Un dicembre di qualche anno fa (o forse di più).
Vivevo ancora nella mia vecchia casa, quella in cui stavamo io ed i miei genitori prima del divorzio.
Avevamo un salone, chiamato “salone giallo” perché i divani erano rivestiti con una stoffa finemente decorata, proprio sui quei toni.
Non usavamo quasi mai il salone giallo. Fatta eccezione per la sera della vigilia di Natale, ma solo al momento di spacchettare i regali.
In fondo alla stanza, una grande vetrata dava sul giardino.

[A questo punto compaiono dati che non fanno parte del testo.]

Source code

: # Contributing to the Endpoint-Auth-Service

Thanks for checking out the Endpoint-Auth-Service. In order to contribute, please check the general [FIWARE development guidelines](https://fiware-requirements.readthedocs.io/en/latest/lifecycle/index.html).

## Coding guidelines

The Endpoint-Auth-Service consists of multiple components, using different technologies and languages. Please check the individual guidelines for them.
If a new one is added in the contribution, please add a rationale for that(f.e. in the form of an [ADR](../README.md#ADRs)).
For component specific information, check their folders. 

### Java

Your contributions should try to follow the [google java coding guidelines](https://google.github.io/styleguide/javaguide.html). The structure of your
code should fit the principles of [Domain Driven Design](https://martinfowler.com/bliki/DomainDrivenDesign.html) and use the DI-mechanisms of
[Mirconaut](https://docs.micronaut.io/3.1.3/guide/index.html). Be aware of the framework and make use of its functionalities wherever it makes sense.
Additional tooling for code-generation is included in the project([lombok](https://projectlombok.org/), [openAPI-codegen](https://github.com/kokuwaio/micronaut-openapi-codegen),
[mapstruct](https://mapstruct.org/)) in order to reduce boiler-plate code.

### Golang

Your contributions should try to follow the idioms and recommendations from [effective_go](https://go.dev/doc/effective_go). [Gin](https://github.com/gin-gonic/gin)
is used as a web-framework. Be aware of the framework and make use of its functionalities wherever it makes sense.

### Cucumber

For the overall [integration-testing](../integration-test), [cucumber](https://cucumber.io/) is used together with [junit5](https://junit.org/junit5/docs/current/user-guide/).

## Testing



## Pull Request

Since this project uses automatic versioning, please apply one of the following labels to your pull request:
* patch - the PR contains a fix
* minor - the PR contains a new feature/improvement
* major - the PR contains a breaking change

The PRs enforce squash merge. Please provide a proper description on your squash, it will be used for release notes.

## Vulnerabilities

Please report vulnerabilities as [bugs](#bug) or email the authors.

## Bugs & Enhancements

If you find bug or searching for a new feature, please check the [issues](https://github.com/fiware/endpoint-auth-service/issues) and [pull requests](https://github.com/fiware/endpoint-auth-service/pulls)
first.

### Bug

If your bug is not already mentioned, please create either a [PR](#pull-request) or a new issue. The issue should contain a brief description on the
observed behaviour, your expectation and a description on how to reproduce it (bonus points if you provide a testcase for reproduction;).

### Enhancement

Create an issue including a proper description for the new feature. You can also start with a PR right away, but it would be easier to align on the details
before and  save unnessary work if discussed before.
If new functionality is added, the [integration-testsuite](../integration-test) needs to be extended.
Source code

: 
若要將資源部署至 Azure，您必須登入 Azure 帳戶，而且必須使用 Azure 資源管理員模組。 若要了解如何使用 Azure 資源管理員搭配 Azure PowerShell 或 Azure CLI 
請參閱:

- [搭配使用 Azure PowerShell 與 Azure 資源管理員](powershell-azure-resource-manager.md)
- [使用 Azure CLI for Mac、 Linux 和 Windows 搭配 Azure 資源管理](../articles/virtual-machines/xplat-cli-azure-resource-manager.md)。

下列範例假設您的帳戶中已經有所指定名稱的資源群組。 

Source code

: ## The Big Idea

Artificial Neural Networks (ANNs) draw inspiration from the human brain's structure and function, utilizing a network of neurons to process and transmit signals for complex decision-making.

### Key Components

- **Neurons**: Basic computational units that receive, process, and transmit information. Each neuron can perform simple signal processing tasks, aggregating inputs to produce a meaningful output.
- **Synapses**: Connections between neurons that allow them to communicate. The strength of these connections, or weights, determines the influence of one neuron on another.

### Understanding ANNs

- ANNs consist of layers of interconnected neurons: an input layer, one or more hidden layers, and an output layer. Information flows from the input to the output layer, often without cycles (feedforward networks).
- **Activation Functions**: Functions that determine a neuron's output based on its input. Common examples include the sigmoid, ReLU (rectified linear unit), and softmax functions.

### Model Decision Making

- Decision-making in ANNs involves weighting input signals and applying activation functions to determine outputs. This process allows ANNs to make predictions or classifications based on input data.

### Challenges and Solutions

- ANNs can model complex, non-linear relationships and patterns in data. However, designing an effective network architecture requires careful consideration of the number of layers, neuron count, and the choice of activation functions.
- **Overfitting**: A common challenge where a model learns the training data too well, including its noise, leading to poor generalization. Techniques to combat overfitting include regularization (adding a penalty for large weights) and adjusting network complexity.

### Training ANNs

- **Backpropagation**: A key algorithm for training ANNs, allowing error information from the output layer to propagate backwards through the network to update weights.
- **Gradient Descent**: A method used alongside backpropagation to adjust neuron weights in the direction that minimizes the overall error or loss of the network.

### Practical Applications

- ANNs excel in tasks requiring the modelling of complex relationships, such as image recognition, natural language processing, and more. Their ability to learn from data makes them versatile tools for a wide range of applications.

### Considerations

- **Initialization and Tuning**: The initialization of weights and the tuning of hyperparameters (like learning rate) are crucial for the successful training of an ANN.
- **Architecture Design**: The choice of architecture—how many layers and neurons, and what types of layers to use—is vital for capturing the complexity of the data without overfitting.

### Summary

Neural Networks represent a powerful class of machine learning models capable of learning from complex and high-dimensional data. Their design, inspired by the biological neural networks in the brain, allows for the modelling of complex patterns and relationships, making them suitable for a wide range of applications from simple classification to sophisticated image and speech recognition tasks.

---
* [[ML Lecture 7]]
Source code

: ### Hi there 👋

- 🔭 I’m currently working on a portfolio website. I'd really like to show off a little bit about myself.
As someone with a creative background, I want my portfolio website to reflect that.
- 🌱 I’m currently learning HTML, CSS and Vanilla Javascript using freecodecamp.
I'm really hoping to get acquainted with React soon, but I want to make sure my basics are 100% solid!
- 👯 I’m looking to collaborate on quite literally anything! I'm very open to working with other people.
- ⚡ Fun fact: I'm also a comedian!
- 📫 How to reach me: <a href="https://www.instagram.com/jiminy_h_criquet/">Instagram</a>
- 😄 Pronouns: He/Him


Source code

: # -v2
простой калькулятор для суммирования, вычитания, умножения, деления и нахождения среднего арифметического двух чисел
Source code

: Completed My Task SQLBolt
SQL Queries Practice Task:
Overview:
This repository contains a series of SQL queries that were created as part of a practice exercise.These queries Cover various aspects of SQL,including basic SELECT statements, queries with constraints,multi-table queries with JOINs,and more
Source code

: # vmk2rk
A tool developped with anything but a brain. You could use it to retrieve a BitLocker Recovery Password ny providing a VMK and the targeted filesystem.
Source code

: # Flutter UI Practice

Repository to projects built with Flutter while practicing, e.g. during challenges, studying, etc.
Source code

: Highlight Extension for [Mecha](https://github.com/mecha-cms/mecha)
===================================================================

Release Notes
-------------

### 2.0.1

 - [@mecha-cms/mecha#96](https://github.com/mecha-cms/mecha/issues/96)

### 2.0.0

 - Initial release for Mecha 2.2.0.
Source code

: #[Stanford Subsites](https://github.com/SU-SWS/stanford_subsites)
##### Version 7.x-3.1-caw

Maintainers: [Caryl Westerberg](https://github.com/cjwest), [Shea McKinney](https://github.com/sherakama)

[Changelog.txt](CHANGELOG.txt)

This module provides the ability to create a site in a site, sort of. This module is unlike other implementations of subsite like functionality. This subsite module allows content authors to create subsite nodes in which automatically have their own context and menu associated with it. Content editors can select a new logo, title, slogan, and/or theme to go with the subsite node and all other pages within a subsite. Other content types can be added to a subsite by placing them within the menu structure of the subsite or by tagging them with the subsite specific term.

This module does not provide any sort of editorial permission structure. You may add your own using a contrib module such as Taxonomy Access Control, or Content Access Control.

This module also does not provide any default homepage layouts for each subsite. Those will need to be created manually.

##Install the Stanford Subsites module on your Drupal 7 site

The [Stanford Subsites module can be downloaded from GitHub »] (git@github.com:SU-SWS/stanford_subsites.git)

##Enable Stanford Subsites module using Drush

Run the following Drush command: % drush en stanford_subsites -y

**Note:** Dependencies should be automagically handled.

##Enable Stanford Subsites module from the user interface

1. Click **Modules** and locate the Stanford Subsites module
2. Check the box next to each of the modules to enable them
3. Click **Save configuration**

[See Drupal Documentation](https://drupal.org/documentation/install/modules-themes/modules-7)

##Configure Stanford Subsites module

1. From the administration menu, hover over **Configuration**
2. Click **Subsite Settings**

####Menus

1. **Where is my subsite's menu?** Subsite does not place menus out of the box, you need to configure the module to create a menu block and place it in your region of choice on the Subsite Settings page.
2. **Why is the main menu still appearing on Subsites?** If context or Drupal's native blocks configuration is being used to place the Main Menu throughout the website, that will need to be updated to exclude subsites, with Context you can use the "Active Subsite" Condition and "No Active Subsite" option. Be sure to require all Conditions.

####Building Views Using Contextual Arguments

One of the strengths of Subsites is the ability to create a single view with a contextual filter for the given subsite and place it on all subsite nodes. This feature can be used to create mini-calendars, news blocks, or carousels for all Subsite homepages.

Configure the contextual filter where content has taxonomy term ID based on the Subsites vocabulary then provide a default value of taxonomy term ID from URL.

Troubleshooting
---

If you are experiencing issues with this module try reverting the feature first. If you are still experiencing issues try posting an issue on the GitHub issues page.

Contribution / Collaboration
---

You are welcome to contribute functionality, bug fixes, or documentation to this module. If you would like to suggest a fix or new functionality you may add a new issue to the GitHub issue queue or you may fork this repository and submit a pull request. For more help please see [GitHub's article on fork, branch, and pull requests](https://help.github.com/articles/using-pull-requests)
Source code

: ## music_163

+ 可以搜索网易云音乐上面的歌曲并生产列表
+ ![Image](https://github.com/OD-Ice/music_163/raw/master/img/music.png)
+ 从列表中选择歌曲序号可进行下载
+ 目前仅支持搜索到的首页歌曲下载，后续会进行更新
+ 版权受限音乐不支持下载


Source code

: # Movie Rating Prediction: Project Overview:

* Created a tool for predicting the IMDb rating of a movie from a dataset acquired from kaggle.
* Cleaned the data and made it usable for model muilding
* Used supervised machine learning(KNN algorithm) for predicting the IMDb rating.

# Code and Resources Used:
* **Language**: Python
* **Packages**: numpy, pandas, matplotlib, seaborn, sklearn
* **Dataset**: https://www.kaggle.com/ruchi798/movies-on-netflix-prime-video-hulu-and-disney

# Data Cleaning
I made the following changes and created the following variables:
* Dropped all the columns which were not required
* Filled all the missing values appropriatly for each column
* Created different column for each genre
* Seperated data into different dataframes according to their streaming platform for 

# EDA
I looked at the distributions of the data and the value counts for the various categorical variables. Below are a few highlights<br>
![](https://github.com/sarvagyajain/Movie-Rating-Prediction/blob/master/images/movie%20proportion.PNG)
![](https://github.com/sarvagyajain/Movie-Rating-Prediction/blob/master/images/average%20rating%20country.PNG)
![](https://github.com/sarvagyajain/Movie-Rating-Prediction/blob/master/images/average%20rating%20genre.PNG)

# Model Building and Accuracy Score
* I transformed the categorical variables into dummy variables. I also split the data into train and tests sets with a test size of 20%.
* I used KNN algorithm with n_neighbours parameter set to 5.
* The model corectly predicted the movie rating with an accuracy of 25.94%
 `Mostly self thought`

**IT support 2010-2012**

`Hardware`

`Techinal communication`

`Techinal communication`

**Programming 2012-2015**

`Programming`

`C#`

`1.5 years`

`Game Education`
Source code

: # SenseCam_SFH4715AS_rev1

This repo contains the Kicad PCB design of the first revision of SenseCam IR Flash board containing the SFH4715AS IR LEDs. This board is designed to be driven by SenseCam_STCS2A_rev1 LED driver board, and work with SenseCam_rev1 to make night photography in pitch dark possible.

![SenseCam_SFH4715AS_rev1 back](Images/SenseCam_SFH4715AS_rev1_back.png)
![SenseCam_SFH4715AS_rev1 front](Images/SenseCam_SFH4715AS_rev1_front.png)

Qui ogni anno, allestivamo il nostro enorme albero sulle note del cd natalizio ricevuto in regalo assieme a qualche rivista.
Tutto era magico: le lucine sull’albero, i re magi che ogni giorno avanzavano verso la capanna, nel presepe realizzato a mano da mamma. I regali anonimi, impacchettati con carta raffigurante Babbo Natale, che avevano tutta l’aria di arrivare dal Polo Nord.
Poi, la notte della vigilia, mentre tutti erano di là, seduti attorno al tavolo rotondo, io sgattaiolavo via.
Mi facevo coraggio ed entravo nell’ombra delle stanze che mi dividevano dal salone giallo. Arrivavo lì con le palpitazioni, il fiato corto. Un misto tra felicità e paura, nella speranza di riuscire a intravedere Babbo Natale scendere dal camino, anche solo per un secondo.
Non incontrai mai Babbo Natale, ma la scia di magia che egli lasciava alle sue spalle, quella sì.
La raccoglievo e la portavo con me, mentre recandomi nella sala da pranzo, tornavo al mondo reale.
Multipotenziale piena di passioni e sempre curiosa. Amo il cibo in tutte le sue forme, ma soprattutto amo pensare al cibo come qualcosa di più del semplice nutrimento. Continua a leggere »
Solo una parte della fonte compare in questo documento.